**Problem to work on**
Copy every line of the records below that holds the word "shields".

**Excerpted data**
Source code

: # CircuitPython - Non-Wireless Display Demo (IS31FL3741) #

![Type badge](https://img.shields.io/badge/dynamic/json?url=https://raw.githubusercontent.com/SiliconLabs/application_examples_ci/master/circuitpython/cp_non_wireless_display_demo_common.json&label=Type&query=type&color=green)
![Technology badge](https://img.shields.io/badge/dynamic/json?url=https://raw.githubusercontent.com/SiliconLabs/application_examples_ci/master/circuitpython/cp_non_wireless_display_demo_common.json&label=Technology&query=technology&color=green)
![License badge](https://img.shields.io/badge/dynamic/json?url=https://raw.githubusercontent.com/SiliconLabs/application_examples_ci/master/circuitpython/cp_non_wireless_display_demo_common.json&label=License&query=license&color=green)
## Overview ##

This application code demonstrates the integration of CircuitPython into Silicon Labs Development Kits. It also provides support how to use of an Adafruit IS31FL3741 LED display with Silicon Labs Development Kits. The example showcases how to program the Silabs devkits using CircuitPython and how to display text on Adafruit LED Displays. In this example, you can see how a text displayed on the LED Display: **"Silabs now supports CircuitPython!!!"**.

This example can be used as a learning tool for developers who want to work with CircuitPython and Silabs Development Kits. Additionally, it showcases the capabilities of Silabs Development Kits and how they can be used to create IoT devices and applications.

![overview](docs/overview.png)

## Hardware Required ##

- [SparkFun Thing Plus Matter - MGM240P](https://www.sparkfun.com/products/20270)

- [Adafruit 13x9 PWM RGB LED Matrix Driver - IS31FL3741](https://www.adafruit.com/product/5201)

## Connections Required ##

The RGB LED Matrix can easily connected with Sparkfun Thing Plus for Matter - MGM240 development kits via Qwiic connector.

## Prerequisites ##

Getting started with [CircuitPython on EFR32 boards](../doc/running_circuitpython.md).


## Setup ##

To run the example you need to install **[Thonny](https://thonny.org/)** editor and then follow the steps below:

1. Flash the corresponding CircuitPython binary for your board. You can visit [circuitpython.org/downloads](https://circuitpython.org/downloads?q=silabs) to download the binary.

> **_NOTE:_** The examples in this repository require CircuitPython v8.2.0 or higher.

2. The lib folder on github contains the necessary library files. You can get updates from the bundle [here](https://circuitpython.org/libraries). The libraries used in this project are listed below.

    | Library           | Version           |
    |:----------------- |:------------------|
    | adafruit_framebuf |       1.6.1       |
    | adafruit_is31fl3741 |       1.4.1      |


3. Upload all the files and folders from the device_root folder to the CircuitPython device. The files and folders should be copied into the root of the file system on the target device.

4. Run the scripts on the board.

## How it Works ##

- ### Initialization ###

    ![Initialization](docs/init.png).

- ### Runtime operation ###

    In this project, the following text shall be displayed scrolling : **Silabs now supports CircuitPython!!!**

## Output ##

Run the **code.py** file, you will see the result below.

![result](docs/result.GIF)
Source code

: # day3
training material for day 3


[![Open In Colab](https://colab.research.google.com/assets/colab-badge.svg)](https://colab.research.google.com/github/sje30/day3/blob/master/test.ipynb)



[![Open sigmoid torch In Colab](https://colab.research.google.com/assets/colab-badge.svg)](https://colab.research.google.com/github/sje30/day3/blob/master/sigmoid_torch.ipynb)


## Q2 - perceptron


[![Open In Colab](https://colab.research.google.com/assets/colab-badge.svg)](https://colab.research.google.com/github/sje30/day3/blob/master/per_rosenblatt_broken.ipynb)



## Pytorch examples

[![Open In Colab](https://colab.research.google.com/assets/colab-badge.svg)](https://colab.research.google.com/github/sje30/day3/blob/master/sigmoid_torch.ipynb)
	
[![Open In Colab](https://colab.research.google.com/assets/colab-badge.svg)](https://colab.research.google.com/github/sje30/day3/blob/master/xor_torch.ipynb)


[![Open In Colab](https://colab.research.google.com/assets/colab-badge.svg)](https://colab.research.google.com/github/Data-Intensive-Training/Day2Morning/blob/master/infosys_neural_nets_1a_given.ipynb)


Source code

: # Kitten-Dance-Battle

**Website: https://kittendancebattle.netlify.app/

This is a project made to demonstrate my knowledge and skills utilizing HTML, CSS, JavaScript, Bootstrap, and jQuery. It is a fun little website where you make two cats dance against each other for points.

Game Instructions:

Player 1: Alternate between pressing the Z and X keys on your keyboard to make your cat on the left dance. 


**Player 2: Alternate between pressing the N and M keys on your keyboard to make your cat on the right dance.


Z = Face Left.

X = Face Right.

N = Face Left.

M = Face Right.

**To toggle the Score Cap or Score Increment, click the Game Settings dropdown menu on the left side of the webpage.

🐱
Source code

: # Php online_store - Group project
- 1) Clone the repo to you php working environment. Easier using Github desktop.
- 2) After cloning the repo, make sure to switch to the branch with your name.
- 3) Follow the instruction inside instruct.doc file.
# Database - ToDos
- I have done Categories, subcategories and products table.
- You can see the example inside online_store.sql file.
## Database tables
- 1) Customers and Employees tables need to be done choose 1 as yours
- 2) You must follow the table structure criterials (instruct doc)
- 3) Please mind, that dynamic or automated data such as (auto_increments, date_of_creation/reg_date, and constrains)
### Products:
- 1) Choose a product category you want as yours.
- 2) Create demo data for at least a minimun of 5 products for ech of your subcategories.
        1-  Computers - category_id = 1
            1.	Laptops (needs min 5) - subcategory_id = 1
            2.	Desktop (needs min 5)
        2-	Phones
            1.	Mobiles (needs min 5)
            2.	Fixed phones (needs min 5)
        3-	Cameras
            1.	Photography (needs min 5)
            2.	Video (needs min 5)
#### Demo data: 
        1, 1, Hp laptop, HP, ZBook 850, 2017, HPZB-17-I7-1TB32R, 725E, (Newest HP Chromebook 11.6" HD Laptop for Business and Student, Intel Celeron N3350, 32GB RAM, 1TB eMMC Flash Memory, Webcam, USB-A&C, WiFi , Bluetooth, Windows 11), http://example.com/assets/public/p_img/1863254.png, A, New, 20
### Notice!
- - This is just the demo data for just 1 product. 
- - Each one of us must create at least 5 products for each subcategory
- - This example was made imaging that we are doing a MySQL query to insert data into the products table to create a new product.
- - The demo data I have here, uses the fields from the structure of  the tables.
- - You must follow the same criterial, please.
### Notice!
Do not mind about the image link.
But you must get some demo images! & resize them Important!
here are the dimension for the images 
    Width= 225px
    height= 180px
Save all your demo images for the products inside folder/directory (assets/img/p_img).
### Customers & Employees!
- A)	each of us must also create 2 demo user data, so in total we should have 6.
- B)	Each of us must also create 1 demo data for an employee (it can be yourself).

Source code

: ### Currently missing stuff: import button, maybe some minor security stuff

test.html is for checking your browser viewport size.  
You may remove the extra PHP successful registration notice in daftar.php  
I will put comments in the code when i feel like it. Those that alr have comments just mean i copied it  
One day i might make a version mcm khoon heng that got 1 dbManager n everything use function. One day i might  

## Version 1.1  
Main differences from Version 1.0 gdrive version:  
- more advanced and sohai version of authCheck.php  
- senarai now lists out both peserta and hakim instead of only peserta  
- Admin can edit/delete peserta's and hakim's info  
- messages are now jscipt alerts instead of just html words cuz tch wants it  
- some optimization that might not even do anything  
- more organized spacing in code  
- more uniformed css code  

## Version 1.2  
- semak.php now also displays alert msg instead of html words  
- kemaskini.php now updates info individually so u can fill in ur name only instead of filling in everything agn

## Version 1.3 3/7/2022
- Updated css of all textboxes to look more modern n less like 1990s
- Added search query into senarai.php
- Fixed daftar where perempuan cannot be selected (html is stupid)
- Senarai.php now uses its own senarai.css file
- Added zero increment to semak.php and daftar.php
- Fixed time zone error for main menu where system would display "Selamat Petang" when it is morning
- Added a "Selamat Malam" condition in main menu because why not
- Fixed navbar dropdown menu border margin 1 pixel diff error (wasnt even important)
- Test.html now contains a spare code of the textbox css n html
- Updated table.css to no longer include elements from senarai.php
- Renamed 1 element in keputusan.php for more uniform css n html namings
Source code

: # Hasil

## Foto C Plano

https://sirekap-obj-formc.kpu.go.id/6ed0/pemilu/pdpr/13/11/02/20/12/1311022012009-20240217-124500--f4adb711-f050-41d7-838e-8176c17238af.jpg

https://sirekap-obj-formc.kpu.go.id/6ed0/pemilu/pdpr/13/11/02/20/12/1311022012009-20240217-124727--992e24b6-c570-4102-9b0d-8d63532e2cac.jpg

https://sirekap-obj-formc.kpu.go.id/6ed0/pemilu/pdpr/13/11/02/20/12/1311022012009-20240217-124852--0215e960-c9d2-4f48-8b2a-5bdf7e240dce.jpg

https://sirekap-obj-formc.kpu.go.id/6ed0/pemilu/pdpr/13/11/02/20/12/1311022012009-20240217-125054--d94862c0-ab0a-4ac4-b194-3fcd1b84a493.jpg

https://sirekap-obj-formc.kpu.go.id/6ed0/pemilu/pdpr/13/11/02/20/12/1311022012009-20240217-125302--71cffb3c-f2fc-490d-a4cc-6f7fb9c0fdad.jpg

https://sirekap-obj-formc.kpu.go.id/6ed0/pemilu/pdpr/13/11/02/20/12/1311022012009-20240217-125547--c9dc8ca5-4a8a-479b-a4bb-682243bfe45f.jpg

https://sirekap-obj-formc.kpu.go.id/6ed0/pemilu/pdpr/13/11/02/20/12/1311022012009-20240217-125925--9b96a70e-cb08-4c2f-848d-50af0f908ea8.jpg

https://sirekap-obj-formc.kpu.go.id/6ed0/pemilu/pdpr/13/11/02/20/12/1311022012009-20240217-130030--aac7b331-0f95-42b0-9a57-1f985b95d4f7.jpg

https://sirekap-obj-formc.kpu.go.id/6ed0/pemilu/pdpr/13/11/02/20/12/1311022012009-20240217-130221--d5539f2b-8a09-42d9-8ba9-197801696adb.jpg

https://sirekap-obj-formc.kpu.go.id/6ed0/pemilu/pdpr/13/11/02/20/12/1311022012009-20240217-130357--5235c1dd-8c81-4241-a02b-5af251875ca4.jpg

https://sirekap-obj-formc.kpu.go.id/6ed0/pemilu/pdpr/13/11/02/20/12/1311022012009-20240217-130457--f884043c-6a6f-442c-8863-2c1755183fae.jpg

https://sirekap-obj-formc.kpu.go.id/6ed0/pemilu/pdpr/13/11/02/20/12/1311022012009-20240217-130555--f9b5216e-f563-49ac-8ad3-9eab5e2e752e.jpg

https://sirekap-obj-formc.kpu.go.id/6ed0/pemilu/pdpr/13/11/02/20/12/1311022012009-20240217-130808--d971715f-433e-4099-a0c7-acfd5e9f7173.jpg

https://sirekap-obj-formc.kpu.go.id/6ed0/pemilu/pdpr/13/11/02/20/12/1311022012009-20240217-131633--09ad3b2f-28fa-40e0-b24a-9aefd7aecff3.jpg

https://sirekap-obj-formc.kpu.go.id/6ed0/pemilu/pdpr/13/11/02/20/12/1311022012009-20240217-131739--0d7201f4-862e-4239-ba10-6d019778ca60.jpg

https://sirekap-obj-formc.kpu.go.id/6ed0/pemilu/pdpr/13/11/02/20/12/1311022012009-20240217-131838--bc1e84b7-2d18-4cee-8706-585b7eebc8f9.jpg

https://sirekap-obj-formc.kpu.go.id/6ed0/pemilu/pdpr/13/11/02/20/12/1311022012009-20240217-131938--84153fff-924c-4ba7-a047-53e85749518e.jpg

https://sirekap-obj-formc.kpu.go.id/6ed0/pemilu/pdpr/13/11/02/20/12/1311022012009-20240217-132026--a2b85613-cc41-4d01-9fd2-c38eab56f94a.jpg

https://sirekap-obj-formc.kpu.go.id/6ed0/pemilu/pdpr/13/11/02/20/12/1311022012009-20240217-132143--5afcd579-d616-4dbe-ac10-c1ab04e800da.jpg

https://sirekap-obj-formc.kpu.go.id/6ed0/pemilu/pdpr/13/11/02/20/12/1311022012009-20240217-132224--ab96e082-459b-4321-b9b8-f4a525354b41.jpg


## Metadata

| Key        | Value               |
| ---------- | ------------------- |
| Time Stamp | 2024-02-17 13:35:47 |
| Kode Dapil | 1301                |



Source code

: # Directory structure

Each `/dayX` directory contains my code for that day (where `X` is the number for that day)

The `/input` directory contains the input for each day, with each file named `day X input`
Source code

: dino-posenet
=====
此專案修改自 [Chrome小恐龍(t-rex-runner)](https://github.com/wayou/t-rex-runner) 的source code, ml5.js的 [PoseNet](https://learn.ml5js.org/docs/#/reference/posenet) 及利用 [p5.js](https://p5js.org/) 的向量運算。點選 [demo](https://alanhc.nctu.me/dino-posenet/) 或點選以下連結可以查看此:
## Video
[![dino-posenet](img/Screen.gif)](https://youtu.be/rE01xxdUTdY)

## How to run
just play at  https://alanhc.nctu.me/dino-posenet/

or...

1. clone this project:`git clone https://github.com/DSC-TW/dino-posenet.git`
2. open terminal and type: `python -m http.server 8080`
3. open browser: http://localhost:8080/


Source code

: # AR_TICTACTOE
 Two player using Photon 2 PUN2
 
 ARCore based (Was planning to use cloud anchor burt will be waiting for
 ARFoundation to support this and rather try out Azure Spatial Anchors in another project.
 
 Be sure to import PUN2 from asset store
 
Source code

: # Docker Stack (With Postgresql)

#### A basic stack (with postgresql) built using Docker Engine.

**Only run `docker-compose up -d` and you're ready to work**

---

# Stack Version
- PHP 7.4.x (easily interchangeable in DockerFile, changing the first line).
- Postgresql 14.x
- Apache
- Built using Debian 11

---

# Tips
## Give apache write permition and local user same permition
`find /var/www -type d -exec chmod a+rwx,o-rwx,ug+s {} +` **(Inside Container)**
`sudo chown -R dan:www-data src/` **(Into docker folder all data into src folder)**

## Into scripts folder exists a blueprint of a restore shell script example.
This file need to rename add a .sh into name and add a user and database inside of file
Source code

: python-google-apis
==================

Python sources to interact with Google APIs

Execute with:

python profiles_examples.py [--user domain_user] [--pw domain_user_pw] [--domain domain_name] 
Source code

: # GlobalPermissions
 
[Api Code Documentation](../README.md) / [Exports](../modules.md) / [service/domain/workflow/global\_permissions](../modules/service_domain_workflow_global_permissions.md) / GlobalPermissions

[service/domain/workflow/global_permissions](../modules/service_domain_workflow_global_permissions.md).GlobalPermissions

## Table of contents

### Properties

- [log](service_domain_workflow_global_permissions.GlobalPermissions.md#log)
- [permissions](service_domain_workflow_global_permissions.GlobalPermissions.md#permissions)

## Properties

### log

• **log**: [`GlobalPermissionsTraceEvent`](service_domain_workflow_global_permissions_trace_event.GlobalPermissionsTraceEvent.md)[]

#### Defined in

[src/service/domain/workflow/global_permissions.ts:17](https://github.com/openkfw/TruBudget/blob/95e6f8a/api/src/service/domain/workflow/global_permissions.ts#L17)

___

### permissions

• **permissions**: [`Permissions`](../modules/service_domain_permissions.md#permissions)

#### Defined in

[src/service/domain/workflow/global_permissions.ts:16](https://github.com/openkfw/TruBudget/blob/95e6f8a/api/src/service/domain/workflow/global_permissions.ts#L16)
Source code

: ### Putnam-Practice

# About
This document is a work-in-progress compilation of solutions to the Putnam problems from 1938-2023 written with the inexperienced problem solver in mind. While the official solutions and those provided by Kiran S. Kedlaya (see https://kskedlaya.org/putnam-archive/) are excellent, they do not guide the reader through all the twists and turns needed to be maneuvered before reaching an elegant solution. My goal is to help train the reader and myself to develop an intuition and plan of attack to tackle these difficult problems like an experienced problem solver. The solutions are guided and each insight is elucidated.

**Result of this task**
![Type badge](https://img.shields.io/badge/dynamic/json?url=https://raw.githubusercontent.com/SiliconLabs/application_examples_ci/master/circuitpython/cp_non_wireless_display_demo_common.json&label=Type&query=type&color=green)
![Technology badge](https://img.shields.io/badge/dynamic/json?url=https://raw.githubusercontent.com/SiliconLabs/application_examples_ci/master/circuitpython/cp_non_wireless_display_demo_common.json&label=Technology&query=technology&color=green)
![License badge](https://img.shields.io/badge/dynamic/json?url=https://raw.githubusercontent.com/SiliconLabs/application_examples_ci/master/circuitpython/cp_non_wireless_display_demo_common.json&label=License&query=license&color=green)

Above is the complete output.